[Start of section]

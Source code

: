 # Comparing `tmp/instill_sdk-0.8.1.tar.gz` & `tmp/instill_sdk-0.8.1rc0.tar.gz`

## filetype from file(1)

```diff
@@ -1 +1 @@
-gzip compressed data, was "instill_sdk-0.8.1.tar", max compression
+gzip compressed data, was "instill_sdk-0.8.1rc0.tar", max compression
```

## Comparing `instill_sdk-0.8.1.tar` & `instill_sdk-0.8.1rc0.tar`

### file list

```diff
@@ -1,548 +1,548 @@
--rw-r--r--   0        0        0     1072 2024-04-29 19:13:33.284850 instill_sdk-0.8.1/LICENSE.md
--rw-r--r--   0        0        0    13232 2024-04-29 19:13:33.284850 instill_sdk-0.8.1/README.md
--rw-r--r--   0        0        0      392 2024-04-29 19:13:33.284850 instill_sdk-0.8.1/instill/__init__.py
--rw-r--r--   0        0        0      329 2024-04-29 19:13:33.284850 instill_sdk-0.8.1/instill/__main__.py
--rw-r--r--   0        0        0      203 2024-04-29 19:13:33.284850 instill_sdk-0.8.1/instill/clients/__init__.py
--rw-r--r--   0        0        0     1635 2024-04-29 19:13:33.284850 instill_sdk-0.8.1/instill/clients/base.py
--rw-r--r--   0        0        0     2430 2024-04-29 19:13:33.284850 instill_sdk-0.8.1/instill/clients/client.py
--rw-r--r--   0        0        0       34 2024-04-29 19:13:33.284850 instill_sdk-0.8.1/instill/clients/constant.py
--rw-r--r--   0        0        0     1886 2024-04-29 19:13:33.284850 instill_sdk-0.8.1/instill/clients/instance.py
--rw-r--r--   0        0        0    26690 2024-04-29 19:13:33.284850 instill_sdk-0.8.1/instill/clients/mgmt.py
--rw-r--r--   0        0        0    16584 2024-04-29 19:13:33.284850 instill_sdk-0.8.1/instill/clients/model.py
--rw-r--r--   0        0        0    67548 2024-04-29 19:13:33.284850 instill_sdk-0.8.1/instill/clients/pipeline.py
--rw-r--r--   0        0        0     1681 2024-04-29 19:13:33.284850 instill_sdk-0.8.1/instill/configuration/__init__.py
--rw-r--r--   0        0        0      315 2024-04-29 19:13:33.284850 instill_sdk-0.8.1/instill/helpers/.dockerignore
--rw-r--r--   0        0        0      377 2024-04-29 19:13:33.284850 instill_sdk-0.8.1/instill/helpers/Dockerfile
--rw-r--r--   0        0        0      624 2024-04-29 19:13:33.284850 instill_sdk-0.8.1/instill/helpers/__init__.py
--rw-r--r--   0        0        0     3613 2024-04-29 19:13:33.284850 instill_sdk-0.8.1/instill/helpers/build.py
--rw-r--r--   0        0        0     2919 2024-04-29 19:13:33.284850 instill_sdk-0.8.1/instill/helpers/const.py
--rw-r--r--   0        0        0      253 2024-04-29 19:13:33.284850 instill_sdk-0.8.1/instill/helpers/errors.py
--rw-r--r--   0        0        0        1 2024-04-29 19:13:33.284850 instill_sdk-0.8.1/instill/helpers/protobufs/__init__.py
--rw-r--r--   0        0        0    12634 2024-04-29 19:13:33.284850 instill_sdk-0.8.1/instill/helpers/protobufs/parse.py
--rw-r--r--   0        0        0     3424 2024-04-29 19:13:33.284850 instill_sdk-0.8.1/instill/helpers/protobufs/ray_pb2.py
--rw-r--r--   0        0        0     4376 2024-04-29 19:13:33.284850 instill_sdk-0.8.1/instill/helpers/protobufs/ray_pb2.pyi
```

[End of section]

Task goal
The lines to copy are those above that contain the string "data".

Written reply
-gzip compressed data, was "instill_sdk-0.8.1.tar", max compression
+gzip compressed data, was "instill_sdk-0.8.1rc0.tar", max compression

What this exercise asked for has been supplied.